A long-standing experimental literature deals with optimal crop irrigation, for example
Yaron (1967), Hexem and Heady (1978) and Steduto et al. (2012). Factors that
motivate irrigators’ adoption of water-saving application technologies have also been
studied, for example Green et al. (1996).This paper addresses a different issue: given
the crops they grow and the irrigation technologies they use, how much water do
irrigators actually apply to their land? In particular, how does irrigation intensity relate
to local environmental conditions (e.g. climate) as well as district-level organizational
features (e.g. plot sizes)?To answer these questions, the paper offers an analysis
of a dataset of surfaces irrigated and volumes of water applied over a period of ten
years for the three main crops (corn, cotton and sorghum) grown in the ten irrigation
districts that operate in the Mexican portion of the Rio Grande-Bravo Basin (MRGB).
The information used to build this dataset comes from various editions of an annual
report produced by Mexico’s federal water authority (listed as Comisión Nacional del
Agua-c in the references).
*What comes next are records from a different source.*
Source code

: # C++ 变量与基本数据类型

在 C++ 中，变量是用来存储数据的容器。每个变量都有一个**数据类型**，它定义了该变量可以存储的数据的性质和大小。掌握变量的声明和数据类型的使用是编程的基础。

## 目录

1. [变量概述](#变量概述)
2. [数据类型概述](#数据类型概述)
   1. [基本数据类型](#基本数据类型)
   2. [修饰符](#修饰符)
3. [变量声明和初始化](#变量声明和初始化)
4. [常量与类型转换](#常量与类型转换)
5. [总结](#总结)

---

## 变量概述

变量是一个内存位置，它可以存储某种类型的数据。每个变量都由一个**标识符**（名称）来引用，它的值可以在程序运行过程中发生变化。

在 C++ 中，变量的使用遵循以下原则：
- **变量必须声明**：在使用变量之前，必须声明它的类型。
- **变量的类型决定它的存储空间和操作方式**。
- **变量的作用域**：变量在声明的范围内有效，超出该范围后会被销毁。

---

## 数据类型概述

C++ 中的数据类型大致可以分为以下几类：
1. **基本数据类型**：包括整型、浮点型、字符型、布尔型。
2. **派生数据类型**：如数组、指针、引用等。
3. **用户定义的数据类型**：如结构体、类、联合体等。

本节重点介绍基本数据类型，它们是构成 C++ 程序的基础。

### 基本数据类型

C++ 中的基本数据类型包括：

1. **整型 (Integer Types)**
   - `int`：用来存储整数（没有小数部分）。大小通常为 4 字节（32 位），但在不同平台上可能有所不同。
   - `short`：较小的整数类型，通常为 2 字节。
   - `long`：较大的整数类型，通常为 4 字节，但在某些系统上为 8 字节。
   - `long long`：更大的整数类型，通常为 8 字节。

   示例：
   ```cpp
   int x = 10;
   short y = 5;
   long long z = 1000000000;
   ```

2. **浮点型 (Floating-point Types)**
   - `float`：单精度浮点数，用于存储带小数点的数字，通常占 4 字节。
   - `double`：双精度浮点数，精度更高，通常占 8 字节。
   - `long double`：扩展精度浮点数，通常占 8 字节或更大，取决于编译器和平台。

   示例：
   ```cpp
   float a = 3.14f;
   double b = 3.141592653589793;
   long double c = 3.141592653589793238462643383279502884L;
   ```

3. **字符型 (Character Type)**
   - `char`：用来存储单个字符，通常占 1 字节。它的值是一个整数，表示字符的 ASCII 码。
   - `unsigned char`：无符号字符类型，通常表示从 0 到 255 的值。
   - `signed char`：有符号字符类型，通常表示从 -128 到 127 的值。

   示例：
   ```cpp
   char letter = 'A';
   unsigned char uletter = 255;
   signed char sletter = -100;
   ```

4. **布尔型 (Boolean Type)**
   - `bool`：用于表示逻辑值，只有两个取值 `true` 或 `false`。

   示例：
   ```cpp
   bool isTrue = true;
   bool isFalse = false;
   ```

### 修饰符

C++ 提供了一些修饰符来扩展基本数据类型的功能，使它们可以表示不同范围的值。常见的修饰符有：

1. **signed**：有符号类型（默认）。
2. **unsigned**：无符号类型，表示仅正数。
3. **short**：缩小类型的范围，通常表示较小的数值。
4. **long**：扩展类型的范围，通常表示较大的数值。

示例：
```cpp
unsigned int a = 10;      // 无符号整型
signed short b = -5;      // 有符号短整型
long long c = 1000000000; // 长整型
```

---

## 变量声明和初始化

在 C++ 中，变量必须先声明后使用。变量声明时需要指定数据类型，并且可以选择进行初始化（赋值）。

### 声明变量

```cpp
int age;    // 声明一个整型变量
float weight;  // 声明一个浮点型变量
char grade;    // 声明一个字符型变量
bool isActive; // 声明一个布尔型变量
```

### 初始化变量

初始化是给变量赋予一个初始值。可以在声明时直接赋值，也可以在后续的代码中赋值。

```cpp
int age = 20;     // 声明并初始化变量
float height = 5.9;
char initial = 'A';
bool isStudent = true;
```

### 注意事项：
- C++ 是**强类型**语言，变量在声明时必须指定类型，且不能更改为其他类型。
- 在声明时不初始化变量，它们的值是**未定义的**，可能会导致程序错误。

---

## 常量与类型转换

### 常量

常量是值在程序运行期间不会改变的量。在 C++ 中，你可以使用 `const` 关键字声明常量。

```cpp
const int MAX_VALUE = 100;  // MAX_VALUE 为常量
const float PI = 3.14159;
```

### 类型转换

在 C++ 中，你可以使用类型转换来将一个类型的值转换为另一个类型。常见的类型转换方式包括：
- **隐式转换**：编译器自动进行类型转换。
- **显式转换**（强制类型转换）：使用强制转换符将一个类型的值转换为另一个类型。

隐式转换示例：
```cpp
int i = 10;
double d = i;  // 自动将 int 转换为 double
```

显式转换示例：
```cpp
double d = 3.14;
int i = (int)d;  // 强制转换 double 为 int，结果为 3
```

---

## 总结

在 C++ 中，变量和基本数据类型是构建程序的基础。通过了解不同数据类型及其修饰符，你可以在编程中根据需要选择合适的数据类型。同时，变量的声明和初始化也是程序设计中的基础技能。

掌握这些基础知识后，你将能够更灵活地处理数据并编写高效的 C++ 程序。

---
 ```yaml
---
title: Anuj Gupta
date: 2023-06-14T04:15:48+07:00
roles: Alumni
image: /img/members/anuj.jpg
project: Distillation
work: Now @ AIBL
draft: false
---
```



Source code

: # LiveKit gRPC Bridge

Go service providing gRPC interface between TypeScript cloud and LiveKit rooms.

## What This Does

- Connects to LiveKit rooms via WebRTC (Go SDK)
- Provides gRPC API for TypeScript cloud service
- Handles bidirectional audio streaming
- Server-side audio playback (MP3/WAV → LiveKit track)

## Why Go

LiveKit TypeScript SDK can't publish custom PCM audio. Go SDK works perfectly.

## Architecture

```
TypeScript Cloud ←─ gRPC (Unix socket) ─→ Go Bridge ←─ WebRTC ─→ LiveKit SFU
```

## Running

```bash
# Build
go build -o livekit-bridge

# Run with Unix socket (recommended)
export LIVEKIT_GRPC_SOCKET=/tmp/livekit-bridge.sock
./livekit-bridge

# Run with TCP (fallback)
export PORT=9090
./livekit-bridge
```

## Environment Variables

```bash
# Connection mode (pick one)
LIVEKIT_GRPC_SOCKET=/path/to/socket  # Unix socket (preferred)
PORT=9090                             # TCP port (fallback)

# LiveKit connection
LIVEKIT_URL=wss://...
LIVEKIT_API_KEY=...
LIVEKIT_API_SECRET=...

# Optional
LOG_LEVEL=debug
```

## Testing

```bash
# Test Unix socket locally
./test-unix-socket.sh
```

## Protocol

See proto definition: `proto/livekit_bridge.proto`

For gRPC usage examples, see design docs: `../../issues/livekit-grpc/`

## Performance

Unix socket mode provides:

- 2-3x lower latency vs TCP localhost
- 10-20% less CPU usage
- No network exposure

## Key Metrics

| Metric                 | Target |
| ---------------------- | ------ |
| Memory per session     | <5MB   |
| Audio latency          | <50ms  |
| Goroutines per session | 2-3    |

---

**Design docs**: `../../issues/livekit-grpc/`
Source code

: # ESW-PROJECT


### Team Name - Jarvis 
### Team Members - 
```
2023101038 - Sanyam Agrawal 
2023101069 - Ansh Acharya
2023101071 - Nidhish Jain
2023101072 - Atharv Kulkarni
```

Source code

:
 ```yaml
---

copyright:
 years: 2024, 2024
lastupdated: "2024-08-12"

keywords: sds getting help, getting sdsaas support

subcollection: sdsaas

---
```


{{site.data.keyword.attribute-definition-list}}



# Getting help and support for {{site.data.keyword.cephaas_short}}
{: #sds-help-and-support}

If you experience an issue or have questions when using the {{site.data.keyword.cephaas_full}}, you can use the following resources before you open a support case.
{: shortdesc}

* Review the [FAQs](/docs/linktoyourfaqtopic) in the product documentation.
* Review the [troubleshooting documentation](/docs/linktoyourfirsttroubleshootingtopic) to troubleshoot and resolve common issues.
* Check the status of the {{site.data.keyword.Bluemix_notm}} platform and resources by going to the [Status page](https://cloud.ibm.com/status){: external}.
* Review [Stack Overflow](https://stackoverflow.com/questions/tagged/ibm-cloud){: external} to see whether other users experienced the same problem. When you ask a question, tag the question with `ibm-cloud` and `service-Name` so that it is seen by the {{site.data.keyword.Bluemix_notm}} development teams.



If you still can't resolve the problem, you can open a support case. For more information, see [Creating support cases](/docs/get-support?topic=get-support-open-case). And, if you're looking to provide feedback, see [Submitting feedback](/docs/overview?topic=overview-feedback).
Although in the public domain, this report is only available
in print and not published or widely circulated - the authors obtained photocopies of
said reports in person from the water authority’s regional ofce in Monterrey, Nuevo
León.
Figure 1. Rio Grande-Bravo Basin and MRGB Irrigation Districts.
Source: Authors’.
†Key: 1: ID025 Bajo Río Bravo; 2: ID026 Bajo Río San Juan; 3: ID031 Las Lajas; 4: ID050 Acuña-
Falcón; 5: ID004 Don Martín; 6: ID006 Palestina; 7: ID090 Bajo Río Conchos; 8: ID005 Delicias; 9:
ID103 Río Florido; 10: ID009 Valle de Juárez.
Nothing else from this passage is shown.